Isso vale dizer que o poder constituinte, quando elaborou nossa Carta Magna, manteve os mesmos preceitos de Constituições anteriores, onde sempre se notou que ao povo cabe a responsabilidade maior de determinar os rumos da Nação. Responsabilidade que é transferida, momentaneamente, aos representantes escolhidos pelo próprio povo para gerir seus interesses. Essa forma de agir sempre funcionou assim e é assim que deve funcionar no regime governamental democrático de direito que, até então, é o nosso sistema de governo.
Ocorre, todavia, que desde algum tempo até os dias de hoje, nosso povo está, sistematicamente, sendo doutrinado a não reagir. Dizem alguns que isso se deu desde a revolução. Esse processo de “não reação” foi lento, mas cada vez vem agindo com maior intensidade.
Nosso povo, onde todos estão incluídos, que já é pacato por tradição histórica, acabou ficando extremamente acomodado e, de certa forma, covarde, não reagindo para nada, pois acha que tudo é de responsabilidade dos dirigentes escolhidos, os quais, a cada nova gestão vão se tornando cada vez menos capazes de sequer sugerir alguma medida que venha de encontro ao interesses do povo que os elegeu. Isso faz com que o mal sobreponha ao bem e tudo aquilo que não presta acabe tomando proporções gigantescas.
Não reagimos para nada nem por nada. Seja um ser humano caindo na calçada, pois isso é da competência da Assistência Social e não nossa; seja um garoto pixando um muro ou parede, pois é da competência da polícia e, afinal, o muro ou a parede não são da nossa casa; ou alguém sendo assaltado em plena luz do dia, pois afinal, além de ser de competência da polícia, o meliante pode estar armado e nos foi ensinado que não devemos reagir.
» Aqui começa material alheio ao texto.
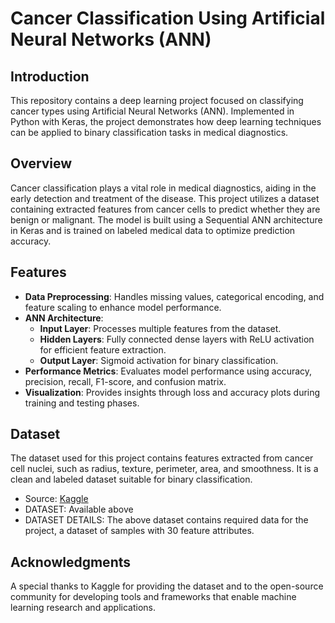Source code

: # Cancer Classification Using Artificial Neural Networks (ANN)

## Introduction
This repository contains a deep learning project focused on classifying cancer types using Artificial Neural Networks (ANN). Implemented in Python with Keras, the project demonstrates how deep learning techniques can be applied to binary classification tasks in medical diagnostics.

## Overview
Cancer classification plays a vital role in medical diagnostics, aiding in the early detection and treatment of the disease. This project utilizes a dataset containing extracted features from cancer cells to predict whether they are benign or malignant. The model is built using a Sequential ANN architecture in Keras and is trained on labeled medical data to optimize prediction accuracy.

## Features
- **Data Preprocessing**: Handles missing values, categorical encoding, and feature scaling to enhance model performance.
- **ANN Architecture**:
  - **Input Layer**: Processes multiple features from the dataset.
  - **Hidden Layers**: Fully connected dense layers with ReLU activation for efficient feature extraction.
  - **Output Layer**: Sigmoid activation for binary classification.
- **Performance Metrics**: Evaluates model performance using accuracy, precision, recall, F1-score, and confusion matrix.
- **Visualization**: Provides insights through loss and accuracy plots during training and testing phases.

## Dataset
The dataset used for this project contains features extracted from cancer cell nuclei, such as radius, texture, perimeter, area, and smoothness. It is a clean and labeled dataset suitable for binary classification.
* Source: [Kaggle](https://www.kaggle.com/)
* DATASET: Available above
* DATASET DETAILS: The above dataset contains required data for the project, a dataset of samples with 30 feature attributes.
## Acknowledgments
A special thanks to Kaggle for providing the dataset and to the open-source community for developing tools and frameworks that enable machine learning research and applications.
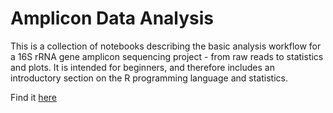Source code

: # Amplicon Data Analysis

This is a collection of notebooks describing the basic analysis workflow for a 16S rRNA gene amplicon sequencing project - from raw reads to statistics and plots. It is intended for beginners, and therefore includes an introductory section on the R programming language and statistics.

Find it [here](https://russel88.github.io/amplicon_data_analysis/)
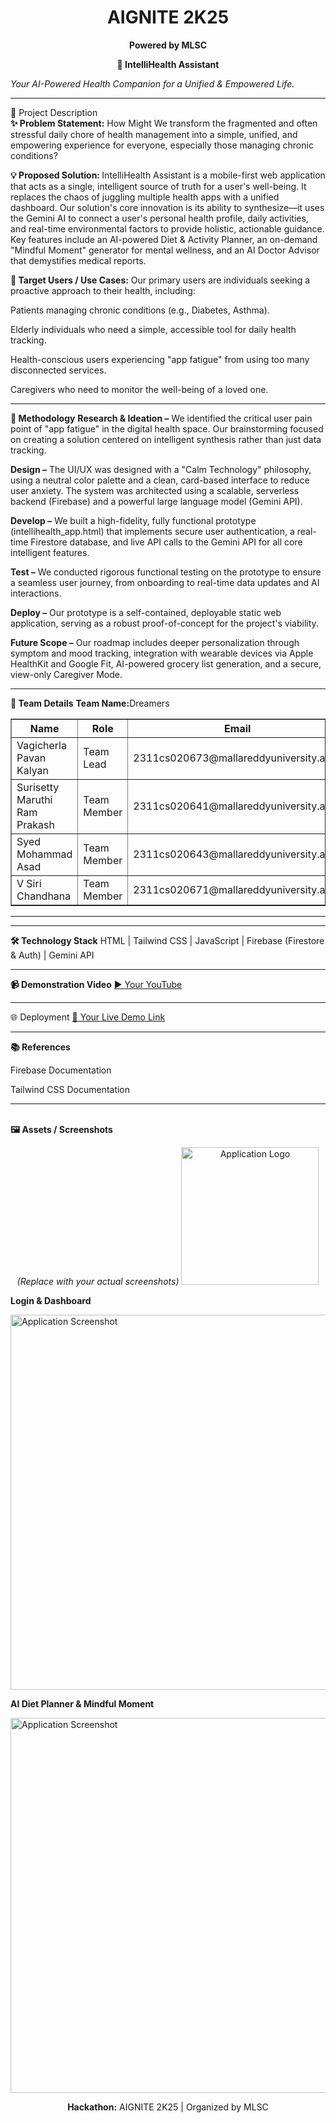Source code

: <!-- AIGNITE Banner (centered) -->

<div align="center">
<h1> AIGNITE 2K25</h1>
<p><strong>Powered by MLSC</strong></p>
</div>

<p align="center">
<strong>🚀 IntelliHealth Assistant</strong>




<em>Your AI-Powered Health Companion for a Unified & Empowered Life.</em>
</p>
<hr>
📖 Project Description
<br>
<b>✨ Problem Statement:</b> How Might We transform the fragmented and often stressful daily chore of health management into a simple, unified, and empowering experience for everyone, especially those managing chronic conditions?<br>

<b>💡 Proposed Solution: </b>IntelliHealth Assistant is a mobile-first web application that acts as a single, intelligent source of truth for a user's well-being. It replaces the chaos of juggling multiple health apps with a unified dashboard. Our solution's core innovation is its ability to synthesize—it uses the Gemini AI to connect a user's personal health profile, daily activities, and real-time environmental factors to provide holistic, actionable guidance. Key features include an AI-powered Diet & Activity Planner, an on-demand "Mindful Moment" generator for mental wellness, and an AI Doctor Advisor that demystifies medical reports.

<b>🎯 Target Users / Use Cases:</b> Our primary users are individuals seeking a proactive approach to their health, including:

Patients managing chronic conditions (e.g., Diabetes, Asthma).

Elderly individuals who need a simple, accessible tool for daily health tracking.

Health-conscious users experiencing "app fatigue" from using too many disconnected services.

Caregivers who need to monitor the well-being of a loved one.
<hr>
<b>🔬 Methodology</b>
<b>Research & Ideation –</b> We identified the critical user pain point of "app fatigue" in the digital health space. Our brainstorming focused on creating a solution centered on intelligent synthesis rather than just data tracking.

<b>Design –</b> The UI/UX was designed with a "Calm Technology" philosophy, using a neutral color palette and a clean, card-based interface to reduce user anxiety. The system was architected using a scalable, serverless backend (Firebase) and a powerful large language model (Gemini API).

<b>Develop –</b> We built a high-fidelity, fully functional prototype (intellihealth_app.html) that implements secure user authentication, a real-time Firestore database, and live API calls to the Gemini API for all core intelligent features.

<b>Test –</b> We conducted rigorous functional testing on the prototype to ensure a seamless user journey, from onboarding to real-time data updates and AI interactions.

<b>Deploy –</b> Our prototype is a self-contained, deployable static web application, serving as a robust proof-of-concept for the project's viability.

<b>Future Scope –</b> Our roadmap includes deeper personalization through symptom and mood tracking, integration with wearable devices via Apple HealthKit and Google Fit, AI-powered grocery list generation, and a secure, view-only Caregiver Mode.
<hr>
<b>👥 Team Details</b>
<b>Team Name:</b>Dreamers

<table border="1" cellpadding="8" cellspacing="0">
  <thead>
    <tr>
      <th>Name</th>
      <th>Role</th>
      <th>Email</th>
    </tr>
  </thead>
  <tbody>
    <tr>
      <td>Vagicherla Pavan Kalyan</td>
      <td>Team Lead</td>
      <td>2311cs020673@mallareddyuniversity.ac.in</td>
    </tr>
    <tr>
      <td>Surisetty Maruthi Ram Prakash</td>
      <td>Team Member</td>
      <td>2311cs020641@mallareddyuniversity.ac.in</td>
    </tr>
    <tr>
      <td>Syed Mohammad Asad</td>
      <td>Team Member</td>
      <td>2311cs020643@mallareddyuniversity.ac.in</td>
    </tr>
    <tr>
      <td>V Siri Chandhana</td>
      <td>Team Member</td>
      <td>2311cs020671@mallareddyuniversity.ac.in</td>
    </tr>
  </tbody>
</table>
<hr>

<hr>
<b>🛠️ Technology Stack</b>
HTML | Tailwind CSS | JavaScript | Firebase (Firestore & Auth) | Gemini API
<hr>
<b>📹 Demonstration Video</b>
<a href="https://youtu.be/J7wbnatRgGQ?si=iaLr7IhSzowYQxDh">
▶️ Your YouTube </a>
<hr>
🌐 Deployment
<a href="https://aignite-red.vercel.app/">
🔗 Your Live Demo Link</a>
<hr>
<b>📚 References</b>

Firebase Documentation

Tailwind CSS Documentation
<hr>
<br>
<b>🖼️ Assets / Screenshots</b>
<p align="center">
<em>(Replace with your actual screenshots)</em>




<img src="https://www.google.com/search?q=https://placehold.co/220x220/f3f4f6/3b82f6%3Ftext%3DYour%2BLogo" alt="Application Logo" width="220" />






<strong>Login & Dashboard</strong>




<img src="https://www.google.com/search?q=https://placehold.co/600x400/ffffff/333333%3Ftext%3DApp%2BLogin%2BScreen%2BScreenshot" alt="Application Screenshot" width="600" />






<strong>AI Diet Planner & Mindful Moment</strong>




<img src="https://www.google.com/search?q=https://placehold.co/600x400/ffffff/333333%3Ftext%3DAI%2BFeature%2BScreenshot" alt="Application Screenshot" width="600" />
</p>

<p align="center">
<b>Hackathon:</b> AIGNITE 2K25 | Organized by MLSC




</p>
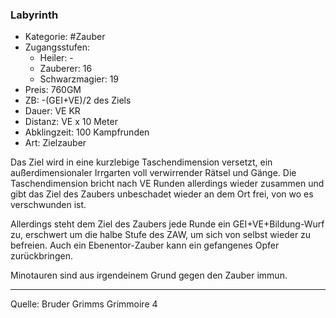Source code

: ### Labyrinth

- Kategorie: #Zauber
- Zugangsstufen:
  - Heiler: -
  - Zauberer: 16
  - Schwarzmagier: 19
- Preis: 760GM
- ZB: -(GEI+VE)/2 des Ziels
- Dauer: VE KR
- Distanz: VE x 10 Meter
- Abklingzeit: 100 Kampfrunden
- Art: Zielzauber

Das Ziel wird in eine kurzlebige Taschendimension versetzt, ein außerdimensionaler Irrgarten voll verwirrender Rätsel und Gänge. Die Taschendimension bricht nach VE Runden allerdings wieder zusammen und gibt das Ziel des Zaubers unbeschadet wieder an dem Ort frei, von wo es verschwunden ist.

Allerdings steht dem Ziel des Zaubers jede Runde ein GEI+VE+Bildung-Wurf zu, erschwert um die halbe Stufe des ZAW, um sich von selbst wieder zu befreien. Auch ein Ebenentor-Zauber kann ein gefangenes Opfer zurückbringen.

Minotauren sind aus irgendeinem Grund gegen den Zauber immun.

---

Quelle: Bruder Grimms Grimmoire 4
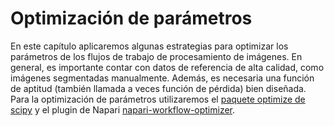 # Optimización de parámetros

En este capítulo aplicaremos algunas estrategias para optimizar los parámetros de los flujos de trabajo de procesamiento de imágenes.
En general, es importante contar con datos de referencia de alta calidad, como imágenes segmentadas manualmente.
Además, es necesaria una función de aptitud (también llamada a veces función de pérdida) bien diseñada.
Para la optimización de parámetros utilizaremos el [paquete optimize de scipy](https://docs.scipy.org/doc/scipy/reference/optimize.html) y el plugin de Napari [napari-workflow-optimizer](https://github.com/haesleinhuepf/napari-workflow-optimizer).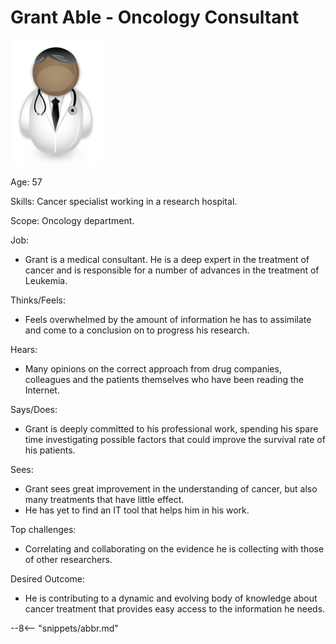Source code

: <!-- SPDX-License-Identifier: CC-BY-4.0 -->
<!-- Copyright Contributors to the ODPi Egeria project. -->

# Grant Able - Oncology Consultant

![Icon](grant-able.png)

Age: 57

Skills: Cancer specialist working in a research hospital.

Scope: Oncology department.

Job: 

* Grant is a medical consultant.   He is a deep expert in the treatment of cancer and is responsible for a number of advances in the treatment of Leukemia.

Thinks/Feels:

* Feels overwhelmed by the amount of information he has to assimilate and come to a conclusion on to progress his research.

Hears:

* Many opinions on the correct approach from drug companies, colleagues and the patients themselves who have been reading the Internet.

Says/Does:

* Grant is deeply committed to his professional work, spending his spare time investigating possible factors that could improve the survival rate of his patients.

Sees:

* Grant sees great improvement in the understanding of cancer, but also many treatments that have little effect. 
* He has yet to find an IT tool that helps him in his work.

Top challenges:

* Correlating and collaborating on the evidence he is collecting with those of other researchers.

Desired Outcome:

* He is contributing to a dynamic and evolving body of knowledge about cancer treatment that provides easy access to the information he needs.


--8<-- "snippets/abbr.md"

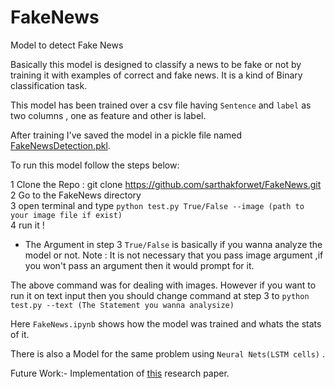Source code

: # FakeNews
Model to detect Fake News

Basically this model is designed to classify a news to be fake or not by training it with examples of correct and fake news. It is a kind of Binary classification task. 

This model has been trained over a csv file having `Sentence` and `label` as two columns , one as feature and other is label.

After training I've saved the model in a pickle file named <a href ="https://drive.google.com/drive/u/0/folders/1A_fyCbB1JcUVkybIDRVPjO8EjxOgL8Kr">FakeNewsDetection.pkl</a>.


To run this model follow the steps below:
 
  1 Clone the Repo : git clone <a>https://github.com/sarthakforwet/FakeNews.git</a><br>
  2 Go to the FakeNews directory<br>
  3 open terminal and type `python test.py True/False --image (path to your image file if exist)`<br> 
  4 run it !

 - The Argument in step 3 `True/False` is basically if you wanna analyze the model or not. 
Note : It is not necessary that you pass image argument ,if you won't pass an argument then it would prompt for it.

The above command was for dealing with images. However if you want to run it on text input then you should change command at step 3 to 
`python test.py --text (The Statement you wanna analysize)`  

Here `FakeNews.ipynb` shows how the model was trained and whats the stats of it.

There is also a Model for the same problem using `Neural Nets(LSTM cells)` . <br>

Future Work:- Implementation of [this](https://arxiv.org/pdf/1805.08751.pdf) research paper.
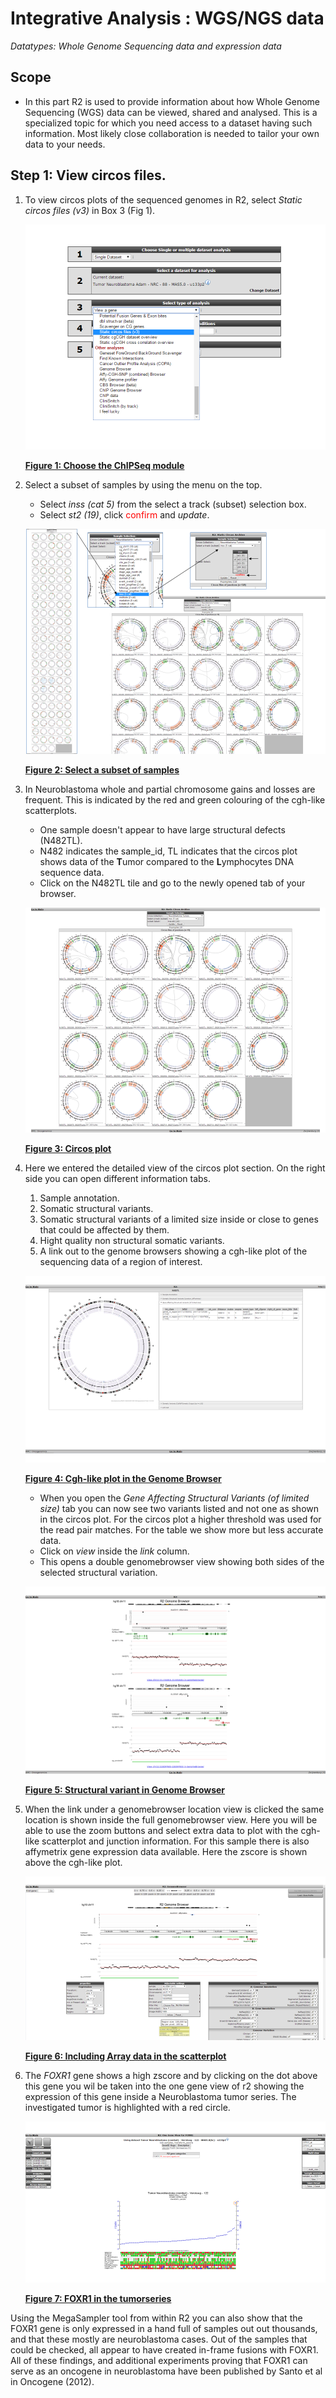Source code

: <a id="integrative_analysis_wgs_data"></a>

Integrative Analysis : WGS/NGS data
===========================================

*Datatypes: Whole Genome Sequencing data and expression data*

Scope
-----
- In this part R2 is used to provide information about how Whole Genome Sequencing (WGS) data can be viewed, shared and analysed.
  This is a specialized topic for which you need access to a dataset having such information. Most likely close collaboration is needed to tailor your own data to your needs.



## Step 1: View circos files.

1. To view circos plots of the sequenced genomes in R2, select *Static circos files (v3)* in Box 3 (Fig 1).
	
	![Figure 1: Choose the ChIPSeq module](_static/images/IntAnalysis_WGS_main_staticCircosFiles.png)
	
	[**Figure 1: Choose the ChIPSeq module**](_static/images/IntAnalysis_WGS_main_staticCircosFiles.png)
	
2. Select a subset of samples by using the menu on the top.
	- Select *inss (cat 5)* from the select a track (subset) selection box.
	- Select *st2 (19)*, click <font color="red">confirm</font> and *update*.
	
	![Figure 2: Select a subset of samples](_static/images/IntAnalysis_WGS_SelectSubset.png)
	
	[**Figure 2: Select a subset of samples**](_static/images/IntAnalysis_WGS_SelectSubset.png)
	
2. In Neuroblastoma whole and partial chromosome gains and losses are frequent. This is indicated by the red and green colouring of the cgh-like scatterplots.
	- One sample doesn't appear to have large structural defects (N482TL).
	- N482 indicates the sample_id, TL indicates that the circos plot shows data of the **T**umor compared to the **L**ymphocytes DNA sequence data.
	- Click on the N482TL tile and go to the newly opened tab of your browser.

	![Figure 3: Circos plot](_static/images/IntAnalysis_WGS_inssSt2Subset.png)
	
	[**Figure 3: Circos plot**](_static/images/IntAnalysis_WGS_inssSt2Subset.png)
	
3. Here we entered the detailed view of the circos plot section.
   On the right side you can open different information tabs.
	1.	Sample annotation.
	2.	Somatic structural variants.
	3.	Somatic structural variants of a limited size inside or close to genes that could be affected by them.
	4.	Hight quality non structural somatic variants.
	5.	A link out to the genome browsers showing a cgh-like plot of the sequencing data of a region of interest.

	![Figure 4: Cgh-like plot in the Genome Browser](_static/images/IntAnalysis_WGS_CircosDetailView.png)
	
	[**Figure 4: Cgh-like plot in the Genome Browser**](_static/images/IntAnalysis_WGS_CircosDetailView.png)
	
	- When you open the *Gene Affecting Structural Variants (of limited size)* tab you can now see two variants listed and not one as shown in the circos plot.
	  For the circos plot a higher threshold was used for the read pair matches. For the table we show more but less accurate data.
	- Click on *view* inside the *link* column.
	- This opens a double genomebrowser view showing both sides of the selected structural variation.

	![Figure 5: Structural variant in Genome Browser](_static/images/IntAnalysis_WGS_StucVarDuoPlot.png)
	
	[**Figure 5: Structural variant in Genome Browser**](_static/images/IntAnalysis_WGS_StucVarDuoPlot.png)

4. When the link under a genomebrowser location view is clicked the same location is shown inside the full genomebrowser view.
   Here you will be able to use the zoom buttons and select extra data to plot with the cgh-like scatterplot and junction information.
   For this sample there is also affymetrix gene expression data available. Here the zscore is shown above the cgh-like plot.

	![Figure 6: Including Array data in the scatterplot](_static/images/IntAnalysis_WGS_StucVarGenomebrowser.png)
	
	[**Figure 6: Including Array data in the scatterplot**](_static/images/IntAnalysis_WGS_StucVarGenomebrowser.png)
	
5. The *FOXR1* gene shows a high zscore and by clicking on the dot above this gene you wil be taken into the one gene view of r2 showing the expression of this gene inside a Neuroblastoma tumor series. The investigated tumor is highlighted with a red circle.

	![Figure 7: FOXR1 in the tumorseries](_static/images/IntAnalysis_WGS_FoxM1oneGeneView.png)
	
	[**Figure 7: FOXR1 in the tumorseries**](_static/images/IntAnalysis_WGS_FoxM1oneGeneView.png)

Using the MegaSampler tool from within R2 you can also show that the FOXR1 gene is only expressed in a hand full of samples out out thousands, and that these mostly are neuroblastoma cases. Out of the samples that could be checked, all appear to have created in-frame fusions with FOXR1. All of these findings, and additional experiments proving that FOXR1 can serve as an oncogene in neuroblastoma have been published by Santo et al in Oncogene (2012).


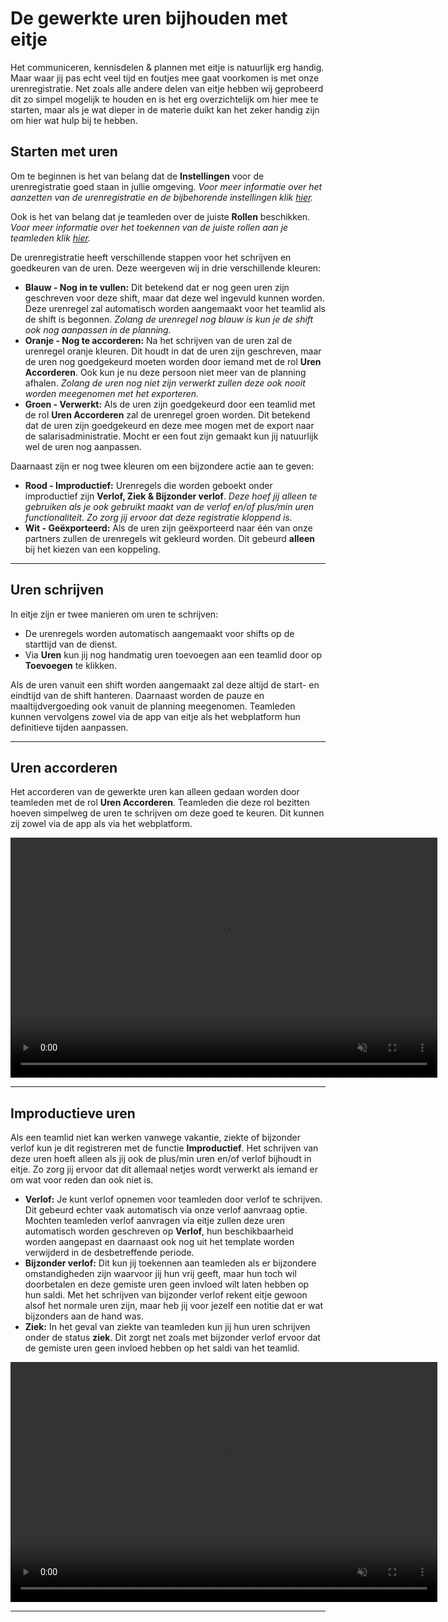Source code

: 
# De gewerkte uren bijhouden met eitje

Het communiceren, kennisdelen & plannen met eitje is natuurlijk erg handig. Maar waar jij pas echt veel tijd en foutjes mee gaat voorkomen is met onze urenregistratie. Net zoals alle andere delen van eitje hebben wij geprobeerd dit zo simpel mogelijk te houden en is het erg overzichtelijk om hier mee te starten, maar als je wat dieper in de materie duikt kan het zeker handig zijn om hier wat hulp bij te hebben. 


## Starten met uren

Om te beginnen is het van belang dat de **Instellingen** voor de urenregistratie goed staan in jullie omgeving. *Voor meer informatie over het aanzetten van de urenregistratie en de bijbehorende instellingen klik [hier](instellingen.md).* 

Ook is het van belang dat je teamleden over de juiste **Rollen** beschikken. *Voor meer informatie over het toekennen van de juiste rollen aan je teamleden klik [hier](rollen.md).* 

De urenregistratie heeft verschillende stappen voor het schrijven en goedkeuren van de uren. Deze weergeven wij in drie verschillende kleuren:

* **Blauw - Nog in te vullen:** Dit betekend dat er nog geen uren zijn geschreven voor deze shift, maar dat deze wel ingevuld kunnen worden. Deze urenregel zal automatisch worden aangemaakt voor het teamlid als de shift is begonnen. *Zolang de urenregel nog blauw is kun je de shift ook nog aanpassen in de planning.*
* **Oranje - Nog te accorderen:** Na het schrijven van de uren zal de urenregel oranje kleuren. Dit houdt in dat de uren zijn geschreven, maar de uren nog goedgekeurd moeten worden door iemand met de rol **Uren Accorderen**. Ook kun je nu deze persoon niet meer van de planning afhalen. *Zolang de uren nog niet zijn verwerkt zullen deze ook nooit worden meegenomen met het exporteren.*
* **Groen - Verwerkt:** Als de uren zijn goedgekeurd door een teamlid met de rol **Uren Accorderen** zal de urenregel groen worden. Dit betekend dat de uren zijn goedgekeurd en deze mee mogen met de export naar de salarisadministratie. Mocht er een fout zijn gemaakt kun jij natuurlijk wel de uren nog aanpassen.

Daarnaast zijn er nog twee kleuren om een bijzondere actie aan te geven:

* **Rood - Improductief:** Urenregels die worden geboekt onder improductief zijn **Verlof, Ziek & Bijzonder verlof**. *Deze hoef jij alleen te gebruiken als je ook gebruikt maakt van de verlof en/of plus/min uren functionaliteit. Zo zorg jij ervoor dat deze registratie kloppend is.*
* **Wit - Geëxporteerd:** Als de uren zijn geëxporteerd naar één van onze partners zullen de urenregels wit gekleurd worden. Dit gebeurd **alleen** bij het kiezen van een koppeling.



---

## Uren schrijven 

In eitje zijn er twee manieren om uren te schrijven:

* De urenregels worden automatisch aangemaakt voor shifts op de starttijd van de dienst. 
* Via **Uren** kun jij nog handmatig uren toevoegen aan een teamlid door op **Toevoegen** te klikken.

Als de uren vanuit een shift worden aangemaakt zal deze altijd de start- en eindtijd van de shift hanteren. Daarnaast worden de pauze en maaltijdvergoeding ook vanuit de planning meegenomen. Teamleden kunnen vervolgens zowel via de app van eitje als het webplatform hun definitieve tijden aanpassen. 

---

## Uren accorderen

Het accorderen van de gewerkte uren kan alleen gedaan worden door teamleden met de rol **Uren Accorderen**. Teamleden die deze rol bezitten hoeven simpelweg de uren te schrijven om deze goed te keuren. Dit kunnen zij zowel via de app als via het webplatform.  

<video controls
       muted 
       src="/assets/urenSchrijven.mov"
       width="683"
       height="384">
</video>

---

## Improductieve uren

Als een teamlid niet kan werken vanwege vakantie, ziekte of bijzonder verlof kun je dit registreren met de functie **Improductief**. Het schrijven van deze uren hoeft alleen als jij ook de plus/min uren en/of verlof bijhoudt in eitje. Zo zorg jij ervoor dat dit allemaal netjes wordt verwerkt als iemand er om wat voor reden dan ook niet is. 

* **Verlof:** Je kunt verlof opnemen voor teamleden door verlof te schrijven. Dit gebeurd echter vaak automatisch via onze verlof aanvraag optie. Mochten teamleden verlof aanvragen via eitje zullen deze uren automatisch worden geschreven op **Verlof**, hun beschikbaarheid worden aangepast en daarnaast ook nog uit het template worden verwijderd in de desbetreffende periode.
* **Bijzonder verlof:** Dit kun jij toekennen aan teamleden als er bijzondere omstandigheden zijn waarvoor jij hun vrij geeft, maar hun toch wil doorbetalen en deze gemiste uren geen invloed wilt laten hebben op hun saldi. Met het schrijven van bijzonder verlof rekent eitje gewoon alsof het normale uren zijn, maar heb jij voor jezelf een notitie dat er wat bijzonders aan de hand was.
* **Ziek:** In het geval van ziekte van teamleden kun jij hun uren schrijven onder de status **ziek**. Dit zorgt net zoals met bijzonder verlof ervoor dat de gemiste uren geen invloed hebben op het saldi van het teamlid.  

<video controls
       muted 
       src="/assets/improductief.mov"
       width="683"
       height="384">
</video>

---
Isso faz, conforme dito acima, que o mal o sobrepõe ao bem e tudo aquilo que repudiamos apareça com maior ênfase e cada vez, com mais ousadia e maior freqüência. Então, quando presenciamos uma ação criminosa de grande porte, ficamos todos sugerindo medidas que possam solucionar ou amenizar o problema, tias como a instituição de pena de morte, redução da idade penal, etc., etc., etc., porque é sempre bastante chocante presenciar alguma ação negativa de alto vulto, pois as pequenas já nos acostumarmos com elas. Dentro em breve, estaremos conformados com as grandes também. Por isso, usando os poderes que nos são atribuídos pela nossa Constituição, precisamos reagir, ou melhor, ensinar a reagir. No post abaixo está uma sugestão. Se você concorda, cole em seu blog o banner e ajude a divulgar. Ou faça alguma coisa.
É um processo lento, como foi lento o processo de não reação e talvez nossa geração não veja resultado algum, mas se não for tomada alguma atitude nesse sentido, só nos resta lembrar as palavras que o sacerdote pronuncia quando realiza um casamento. “Se alguém te alguma coisa contra, fale agora ou cale-se para sempre”.